:: ENTRIES SHOWN ::
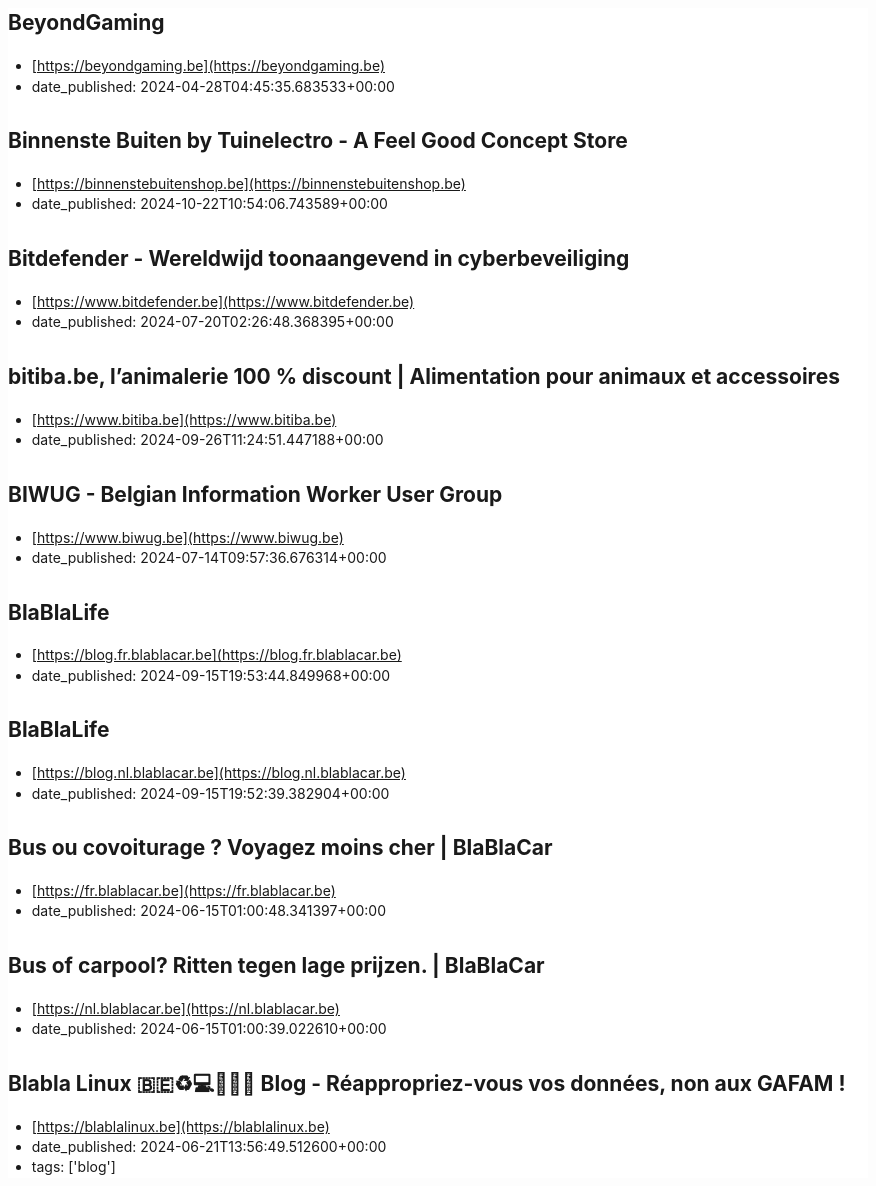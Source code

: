  ## BeyondGaming
 - [https://beyondgaming.be](https://beyondgaming.be)
 - date_published: 2024-04-28T04:45:35.683533+00:00

 ## Binnenste Buiten by Tuinelectro - A Feel Good Concept Store
 - [https://binnenstebuitenshop.be](https://binnenstebuitenshop.be)
 - date_published: 2024-10-22T10:54:06.743589+00:00

 ## Bitdefender - Wereldwijd toonaangevend in cyberbeveiliging
 - [https://www.bitdefender.be](https://www.bitdefender.be)
 - date_published: 2024-07-20T02:26:48.368395+00:00

 ## bitiba.be, l’animalerie 100 % discount | Alimentation pour animaux et accessoires
 - [https://www.bitiba.be](https://www.bitiba.be)
 - date_published: 2024-09-26T11:24:51.447188+00:00

 ## BIWUG - Belgian Information Worker User Group
 - [https://www.biwug.be](https://www.biwug.be)
 - date_published: 2024-07-14T09:57:36.676314+00:00

 ## BlaBlaLife
 - [https://blog.fr.blablacar.be](https://blog.fr.blablacar.be)
 - date_published: 2024-09-15T19:53:44.849968+00:00

 ## BlaBlaLife
 - [https://blog.nl.blablacar.be](https://blog.nl.blablacar.be)
 - date_published: 2024-09-15T19:52:39.382904+00:00

 ## Bus ou covoiturage ? Voyagez moins cher | BlaBlaCar
 - [https://fr.blablacar.be](https://fr.blablacar.be)
 - date_published: 2024-06-15T01:00:48.341397+00:00

 ## Bus of carpool? Ritten tegen lage prijzen. | BlaBlaCar
 - [https://nl.blablacar.be](https://nl.blablacar.be)
 - date_published: 2024-06-15T01:00:39.022610+00:00

 ## Blabla Linux 🇧🇪♻️💻🐧🇫🇷 Blog - Réappropriez-vous vos données, non aux GAFAM !
 - [https://blablalinux.be](https://blablalinux.be)
 - date_published: 2024-06-21T13:56:49.512600+00:00
 - tags: ['blog']
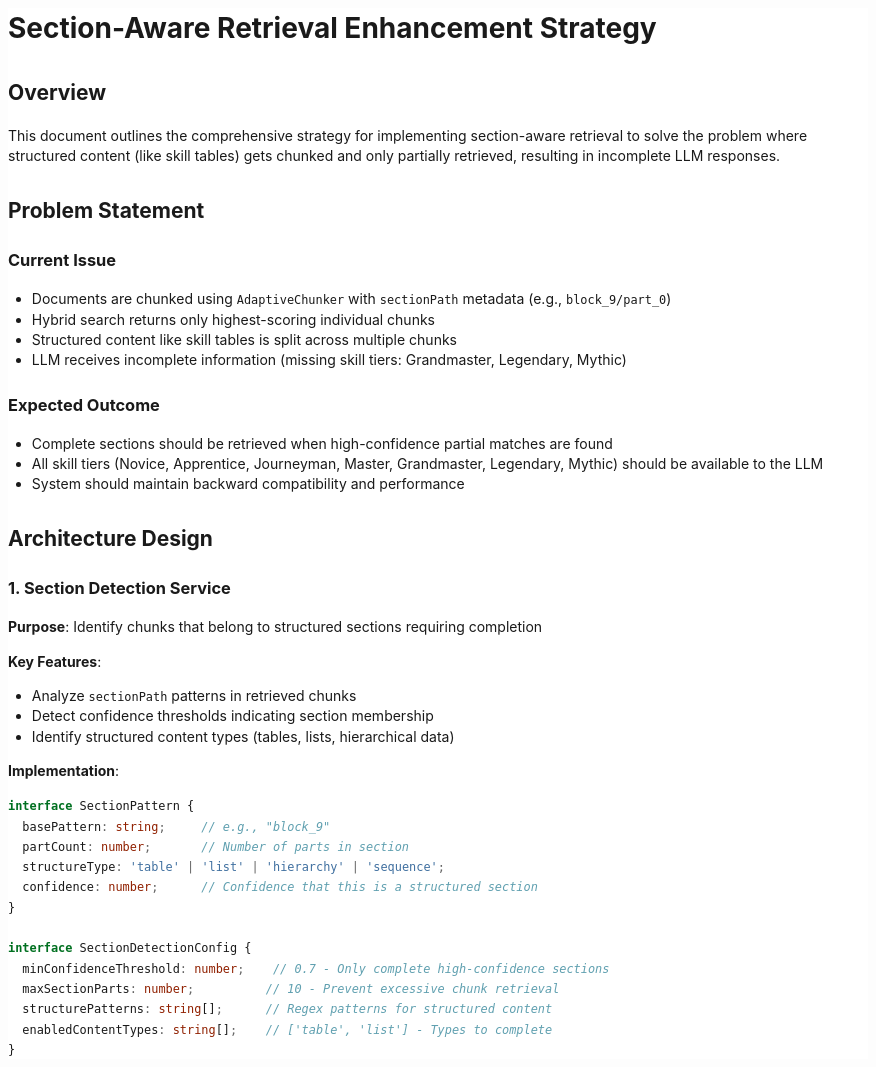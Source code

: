 # Section-Aware Retrieval Enhancement Strategy

## Overview

This document outlines the comprehensive strategy for implementing section-aware retrieval to solve the problem where structured content (like skill tables) gets chunked and only partially retrieved, resulting in incomplete LLM responses.

## Problem Statement

### Current Issue
- Documents are chunked using `AdaptiveChunker` with `sectionPath` metadata (e.g., `block_9/part_0`)
- Hybrid search returns only highest-scoring individual chunks
- Structured content like skill tables is split across multiple chunks
- LLM receives incomplete information (missing skill tiers: Grandmaster, Legendary, Mythic)

### Expected Outcome
- Complete sections should be retrieved when high-confidence partial matches are found
- All skill tiers (Novice, Apprentice, Journeyman, Master, Grandmaster, Legendary, Mythic) should be available to the LLM
- System should maintain backward compatibility and performance

## Architecture Design

### 1. Section Detection Service

**Purpose**: Identify chunks that belong to structured sections requiring completion

**Key Features**:
- Analyze `sectionPath` patterns in retrieved chunks
- Detect confidence thresholds indicating section membership
- Identify structured content types (tables, lists, hierarchical data)

**Implementation**:
```typescript
interface SectionPattern {
  basePattern: string;     // e.g., "block_9"
  partCount: number;       // Number of parts in section
  structureType: 'table' | 'list' | 'hierarchy' | 'sequence';
  confidence: number;      // Confidence that this is a structured section
}

interface SectionDetectionConfig {
  minConfidenceThreshold: number;    // 0.7 - Only complete high-confidence sections
  maxSectionParts: number;          // 10 - Prevent excessive chunk retrieval
  structurePatterns: string[];      // Regex patterns for structured content
  enabledContentTypes: string[];    // ['table', 'list'] - Types to complete
}
```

:: DIRECTIONS ::
Copy the lines from the entries above in which the word "Identify" appears.

:: EXERCISE OUTPUT ::
**Purpose**: Identify chunks that belong to structured sections requiring completion
- Identify structured content types (tables, lists, hierarchical data)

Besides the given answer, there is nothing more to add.